Bitcoin did fork. That is what Bitcoin XT was. Every major operator of Bitcoin XT nodes got systemically DDoSed, including Coinbase, until participation died down. There are concerted efforts to prevent blocksize expansion.
Additionally, admins at most major bitcoin news sites censored or banned users discussing it.
Switching to another cryptocurrency is a whole different can of worms - remember, btc right now costs around $420 a coin, and all that value is because of the total sum of people invested in it. No other cryptocurrency has anything close to the btc market cap, so capital fleeing the bitcoin blockchain may not trust alternative ones that are much smaller. The problem with bitcoin right now is that mining power is majority controlled by a very small group of people, and any other competitive cryptocurrency is much more at risk for whales taking control.
> mining power is majority controlled by a very small group of people
what can change to make this better? Because it seems the root of the problem is that some small group of people managed to amass a large amount of hardware.
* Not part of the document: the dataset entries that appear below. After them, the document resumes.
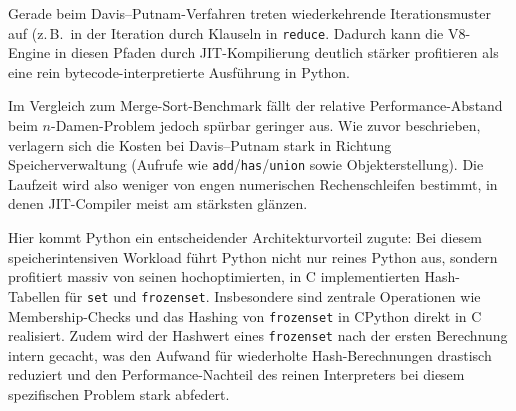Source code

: Gerade beim Davis--Putnam-Verfahren treten wiederkehrende Iterationsmuster auf (z.\,B.\ in der Iteration durch Klauseln in \texttt{reduce}. Dadurch kann die V8-Engine in diesen Pfaden durch JIT-Kompilierung deutlich stärker profitieren als eine rein bytecode-interpretierte Ausführung in Python.

Im Vergleich zum Merge-Sort-Benchmark fällt der relative Performance-Abstand beim \(n\)-Damen-Problem jedoch spürbar geringer aus. Wie zuvor beschrieben, verlagern sich die Kosten bei Davis--Putnam stark in Richtung Speicherverwaltung (Aufrufe wie \texttt{add}/\texttt{has}/\texttt{union} sowie Objekterstellung). Die Laufzeit wird also weniger von engen numerischen Rechenschleifen bestimmt, in denen JIT-Compiler meist am stärksten glänzen.

Hier kommt Python ein entscheidender Architekturvorteil zugute: Bei diesem speicherintensiven Workload führt Python nicht nur reines Python aus, sondern profitiert massiv von seinen hochoptimierten, in C implementierten Hash-Tabellen für \texttt{set} und \texttt{frozenset}. Insbesondere sind zentrale Operationen wie Membership-Checks und das Hashing von \texttt{frozenset} in CPython direkt in C realisiert. Zudem wird der Hashwert eines \texttt{frozenset} nach der ersten Berechnung intern gecacht, was den Aufwand für wiederholte Hash-Berechnungen drastisch reduziert und den Performance-Nachteil des reinen Interpreters bei diesem spezifischen Problem stark abfedert.


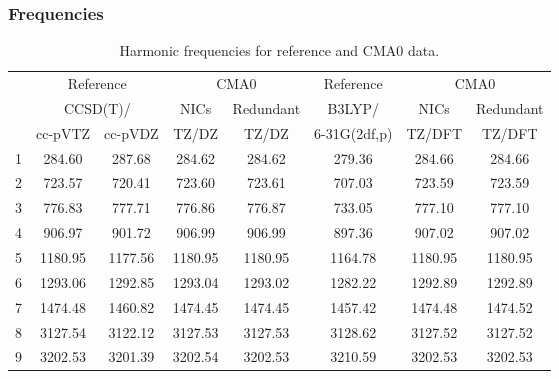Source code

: \documentclass[10pt,oneside]{article}
\begin{document}
\begin{table}[h!]
\subsubsection*{Frequencies}
\centering
\caption{Harmonic frequencies for reference and CMA0 data.}
\begin{tabular}{cccccccc}
\toprule
{} & \multicolumn{2}{c}{Reference} & \multicolumn{2}{c}{CMA0} &    Reference & \multicolumn{2}{c}{CMA0} \\
{} & \multicolumn{2}{c}{CCSD(T)/} &    NICs &  Redundant &       B3LYP/ &    NICs & Redundant \\
{} &   cc-pVTZ & cc-pVDZ &   TZ/DZ &      TZ/DZ & 6-31G(2df,p) &  TZ/DFT &    TZ/DFT \\
\midrule
1 &    284.60 &  287.68 &  284.62 &     284.62 &       279.36 &  284.66 &    284.66 \\
2 &    723.57 &  720.41 &  723.60 &     723.61 &       707.03 &  723.59 &    723.59 \\
3 &    776.83 &  777.71 &  776.86 &     776.87 &       733.05 &  777.10 &    777.10 \\
4 &    906.97 &  901.72 &  906.99 &     906.99 &       897.36 &  907.02 &    907.02 \\
5 &   1180.95 & 1177.56 & 1180.95 &    1180.95 &      1164.78 & 1180.95 &   1180.95 \\
6 &   1293.06 & 1292.85 & 1293.04 &    1293.02 &      1282.22 & 1292.89 &   1292.89 \\
7 &   1474.48 & 1460.82 & 1474.45 &    1474.45 &      1457.42 & 1474.48 &   1474.52 \\
8 &   3127.54 & 3122.12 & 3127.53 &    3127.53 &      3128.62 & 3127.52 &   3127.52 \\
9 &   3202.53 & 3201.39 & 3202.54 &    3202.53 &      3210.59 & 3202.53 &   3202.53 \\
\bottomrule
\end{tabular}
\end{table}
\end{document}
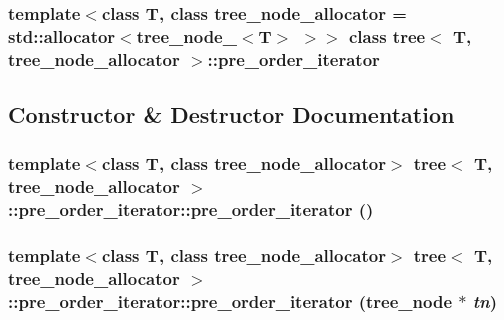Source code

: \subsubsection*{template$<$class T, class tree\_\-node\_\-allocator = std::allocator$<$tree\_\-node\_\-$<$T$>$ $>$$>$ class tree$<$ T, tree\_\-node\_\-allocator $>$::pre\_\-order\_\-iterator}



\subsection{Constructor \& Destructor Documentation}
\hypertarget{classtree_1_1pre__order__iterator_aa4abe430ae678fa7d7753d9599be049}{
\subsubsection{\setlength{\rightskip}{0pt plus 5cm}template$<$class T, class tree\_\-node\_\-allocator$>$ {\bf tree}$<$ T, tree\_\-node\_\-allocator $>$::pre\_\-order\_\-iterator::pre\_\-order\_\-iterator ()}}
\label{classtree_1_1pre__order__iterator_aa4abe430ae678fa7d7753d9599be049}


\hypertarget{classtree_1_1pre__order__iterator_afdaf0da69c4406b916c14c5589fa391}{
\subsubsection{\setlength{\rightskip}{0pt plus 5cm}template$<$class T, class tree\_\-node\_\-allocator$>$ {\bf tree}$<$ T, tree\_\-node\_\-allocator $>$::pre\_\-order\_\-iterator::pre\_\-order\_\-iterator ({\bf tree\_\-node} $\ast$ {\em tn})}}
\label{classtree_1_1pre__order__iterator_afdaf0da69c4406b916c14c5589fa391}


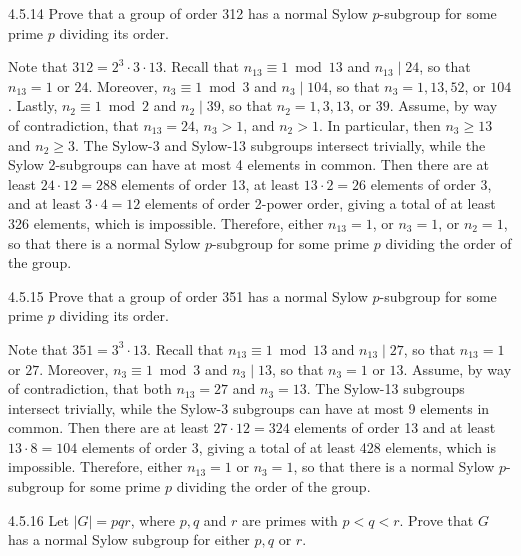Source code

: \begin{exercise}{4.5.14}
	Prove that a group of order 312 has a normal Sylow $p$-subgroup for some prime $p$ dividing its order.
\end{exercise}

\begin{sol}
	Note that $312 = 2^3 \cdot 3 \cdot 13$.
	Recall that $n_{13} \equiv 1 \bmod 13$ and $n_{13} \mid 24$, so that $n_{13} = 1$ or $24$.
	Moreover, $n_3 \equiv 1 \bmod 3$ and $n_3 \mid 104$, so that $n_3 = 1, 13, 52$, or $104$.
	Lastly, $n_2 \equiv 1 \bmod 2$ and $n_2 \mid 39$, so that $n_2 = 1, 3, 13$, or $39$.
	Assume, by way of contradiction, that $n_{13} = 24$, $n_3 > 1$, and $n_2 > 1$.
	In particular, then $n_3 \geq 13$ and $n_2 \geq 3$.
	The Sylow-3 and Sylow-13 subgroups intersect trivially, while the Sylow 2-subgroups can have at most 4 elements in common.
	Then there are at least $24 \cdot 12 = 288$ elements of order 13, at least $13 \cdot 2 = 26$ elements of order 3, and at least $3 \cdot 4 = 12$ elements of order 2-power order, giving a total of at least 326 elements, which is impossible.
	Therefore, either $n_{13} = 1$, or $n_3 = 1$, or $n_2 = 1$, so that there is a normal Sylow $p$-subgroup for some prime $p$ dividing the order of the group.
\end{sol}

\begin{exercise}{4.5.15}
	Prove that a group of order 351 has a normal Sylow $p$-subgroup for some prime $p$ dividing its order.
\end{exercise}

\begin{sol}
	Note that $351 = 3^3 \cdot 13$.
	Recall that $n_{13} \equiv 1 \bmod 13$ and $n_{13} \mid 27$, so that $n_{13} = 1$ or $27$.
	Moreover, $n_3 \equiv 1 \bmod 3$ and $n_3 \mid 13$, so that $n_3 = 1$ or $13$.
	Assume, by way of contradiction, that both $n_{13} = 27$ and $n_3 = 13$.
	The Sylow-13 subgroups intersect trivially, while the Sylow-3 subgroups can have at most 9 elements in common.
	Then there are at least $27 \cdot 12 = 324$ elements of order 13 and at least $13 \cdot 8 = 104$ elements of order 3, giving a total of at least 428 elements, which is impossible.
	Therefore, either $n_{13} = 1$ or $n_3 = 1$, so that there is a normal Sylow $p$-subgroup for some prime $p$ dividing the order of the group.
\end{sol}

\begin{exercise}{4.5.16}
	Let $|G| = pqr$, where $p, q$ and $r$ are primes with $p < q < r$.
	Prove that $G$ has a normal Sylow subgroup for either $p, q$ or $r$.
\end{exercise}

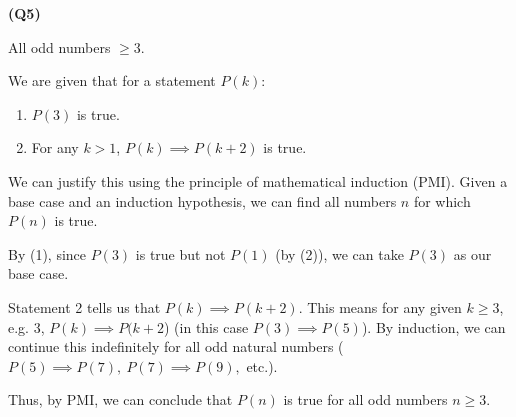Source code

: \documentclass[12pt, a4paper]{article}
\begin{document}
\noindent\textbf{(Q5)}

All odd numbers $\geq 3$.

We are given that for a statement $P(k)$:

\begin{enumerate}
    \item $P(3)$ is true.
    \item For any $k > 1$, $P(k) \implies P(k + 2)$ is true.
\end{enumerate}

We can justify this using the principle of mathematical induction (PMI). Given a base case
and an induction hypothesis, we can find all numbers $n$ for which $P(n)$ is true.

By (1), since $P(3)$ is true but not $P(1)$ (by (2)), we can take $P(3)$ as our base case.

Statement 2 tells us that $P(k) \implies P(k + 2)$. This means for any given $k \geq 3$,
e.g. 3, $P(k) \implies P(k + 2$) (in this case $P(3) \implies P(5)$). By induction, we can continue this indefinitely
for all odd natural numbers ($P(5) \implies P(7), \: P(7) \implies P(9),$ etc.).

Thus, by PMI, we can conclude that $P(n)$ is true for all odd numbers $n \geq 3$.
\end{document}
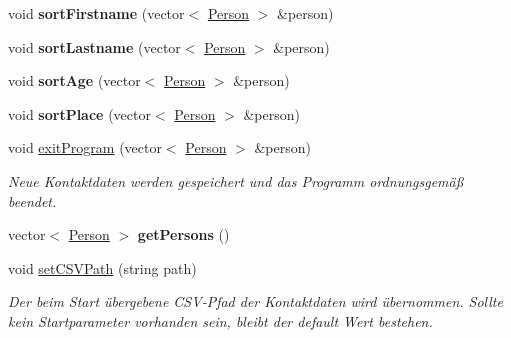 \begin{DoxyCompactItemize}
void {\bfseries sort\+Firstname} (vector$<$ \hyperlink{classContactManager_1_1Person}{Person} $>$ \&person)
\item 
\mbox{\label{classContactManager_1_1Controller_aa1fcf8d4e6f52ae88a41d5888afdf331}} 
void {\bfseries sort\+Lastname} (vector$<$ \hyperlink{classContactManager_1_1Person}{Person} $>$ \&person)
\item 
\mbox{\label{classContactManager_1_1Controller_a9ec4f292e940b9962e6cc6e80f39e784}} 
void {\bfseries sort\+Age} (vector$<$ \hyperlink{classContactManager_1_1Person}{Person} $>$ \&person)
\item 
\mbox{\label{classContactManager_1_1Controller_acceb277521fa46c74131b41c937e0dd4}} 
void {\bfseries sort\+Place} (vector$<$ \hyperlink{classContactManager_1_1Person}{Person} $>$ \&person)
\item 
void \hyperlink{classContactManager_1_1Controller_a5c039c4de9d2bb309b6c212c162b115c}{exit\+Program} (vector$<$ \hyperlink{classContactManager_1_1Person}{Person} $>$ \&person)
\begin{DoxyCompactList}\small\item\em Neue Kontaktdaten werden gespeichert und das Programm ordnungsgemäß beendet.\end{DoxyCompactList}\item 
\mbox{\label{classContactManager_1_1Controller_a487e6797ca3e968830fea9e0cd8d8faa}} 
vector$<$ \hyperlink{classContactManager_1_1Person}{Person} $>$ {\bfseries get\+Persons} ()
\item 
void \hyperlink{classContactManager_1_1Controller_a36ae8467ae2a00a693de08f3be42cda4}{set\+C\+S\+V\+Path} (string path)
\begin{DoxyCompactList}\small\item\em Der beim Start übergebene C\+S\+V-\/\+Pfad der Kontaktdaten wird übernommen. Sollte kein Startparameter vorhanden sein, bleibt der default Wert bestehen.\end{DoxyCompactList}\end{DoxyCompactItemize}
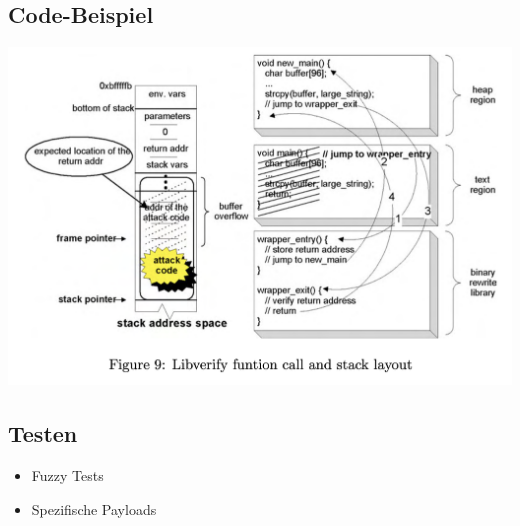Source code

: 
\subsection{Code-Beispiel}
    \begin{center}
        \includegraphics[width=\textwidth,height=0.75\textheight,keepaspectratio]{images/Libverify.png}
    \end{center}

\subsection{Testen}
    \begin{itemize}
        \item Fuzzy Tests
        \item Spezifische Payloads
    \end{itemize}
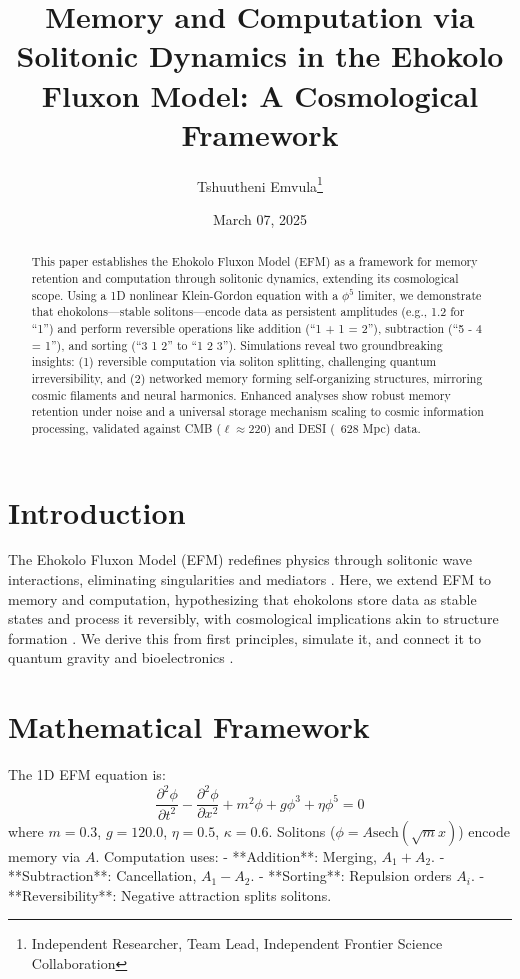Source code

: \documentclass[11pt]{article}
\title{Memory and Computation via Solitonic Dynamics in the Ehokolo Fluxon Model: A Cosmological Framework}
\author{Tshuutheni Emvula\thanks{Independent Researcher, Team Lead, Independent Frontier Science Collaboration}}
\date{March 07, 2025}
\begin{document}
\maketitle

\begin{abstract}
This paper establishes the Ehokolo Fluxon Model (EFM) as a framework for memory retention and computation through solitonic dynamics, extending its cosmological scope. Using a 1D nonlinear Klein-Gordon equation with a \(\phi^5\) limiter, we demonstrate that ehokolons—stable solitons—encode data as persistent amplitudes (e.g., 1.2 for ``1'') and perform reversible operations like addition (``1 + 1 = 2''), subtraction (``5 - 4 = 1''), and sorting (``3 1 2'' to ``1 2 3''). Simulations reveal two groundbreaking insights: (1) reversible computation via soliton splitting, challenging quantum irreversibility, and (2) networked memory forming self-organizing structures, mirroring cosmic filaments and neural harmonics. Enhanced analyses show robust memory retention under noise and a universal storage mechanism scaling to cosmic information processing, validated against CMB (\(\ell \approx 220\)) and DESI (~628 Mpc) data.
\end{abstract}

\section{Introduction}
The Ehokolo Fluxon Model (EFM) redefines physics through solitonic wave interactions, eliminating singularities and mediators \citep{emvula2025compendium, emvula2025blackholes}. Here, we extend EFM to memory and computation, hypothesizing that ehokolons store data as stable states and process it reversibly, with cosmological implications akin to structure formation \citep{emvula2025cosmology}. We derive this from first principles, simulate it, and connect it to quantum gravity and bioelectronics \citep{emvula2025quantumgravity, emvula2025beyond}.

\section{Mathematical Framework}
The 1D EFM equation is:
\begin{equation}
\frac{\partial^2 \phi}{\partial t^2} - \frac{\partial^2 \phi}{\partial x^2} + m^2 \phi + g \phi^3 + \eta \phi^5 = 0
\end{equation}
where \(m = 0.3\), \(g = 120.0\), \(\eta = 0.5\), \(\kappa = 0.6\). Solitons (\(\phi = A \text{sech}(\sqrt{m} x)\)) encode memory via \(A\). Computation uses:
- **Addition**: Merging, \(A_1 + A_2\).
- **Subtraction**: Cancellation, \(A_1 - A_2\).
- **Sorting**: Repulsion orders \(A_i\).
- **Reversibility**: Negative attraction splits solitons.
\end{document}
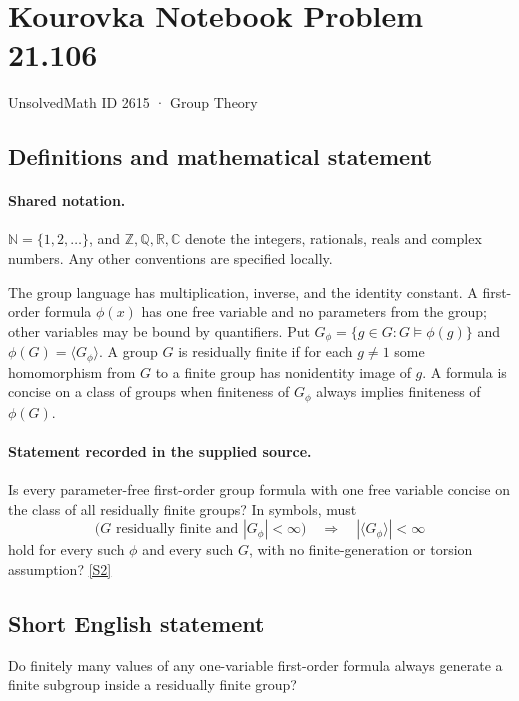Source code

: \documentclass[11pt]{article}
\newcommand{\sref}[2]{\hyperlink{source:#1:#2}{[S#2]}}
\begin{document}
\setcounter{section}{2614}
\section{Kourovka Notebook Problem 21.106}\label{2615}
{\small\sffamily UnsolvedMath ID 2615 · Group Theory}
\subsection{Definitions and mathematical statement}

\paragraph{Shared notation.}$\mathbb N=\{1,2,\ldots\}$, and $\mathbb Z,\mathbb Q,\mathbb R,\mathbb C$ denote the integers, rationals, reals and complex numbers. Any other conventions are specified locally.


The group language has multiplication, inverse, and the identity constant. A first-order formula $\phi(x)$ has one free variable and no parameters from the group; other variables may be bound by quantifiers. Put $G_\phi=\{g\in G:G\models\phi(g)\}$ and $\phi(G)=\langle G_\phi\rangle$. A group $G$ is residually finite if for each $g\ne1$ some homomorphism from $G$ to a finite group has nonidentity image of $g$. A formula is concise on a class of groups when finiteness of $G_\phi$ always implies finiteness of $\phi(G)$.
\paragraph{Statement recorded in the supplied source.}
Is every parameter-free first-order group formula with one free variable concise on the class of all residually finite groups? In symbols, must
\[
 \bigl(G\text{ residually finite and }|G_\phi|<\infty\bigr)
 \quad\Longrightarrow\quad|\langle G_\phi\rangle|<\infty
\]
hold for every such $\phi$ and every such $G$, with no finite-generation or torsion assumption? \sref{2615}{2}
\subsection{Short English statement}
Do finitely many values of any one-variable first-order formula always generate a finite subgroup inside a residually finite group?
\end{document}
A large part of the problem is again a flaw in bitcoin itself. SHA256 mining is extremely GPU unfriendly by design, whereas most other cryptocurrencies use scrypt which is much more applicable to the GPU model. As a result, ASIC hardware to do SHA hashes to compute blocks in bitcoin became by far the most efficient hardware to mine bitcoin, but because it is custom it requires a ton of money to fabricate. So you see hundred million dollar mining operations emerge because only they can afford the fab run on a custom PCB to do SHA256 hashes.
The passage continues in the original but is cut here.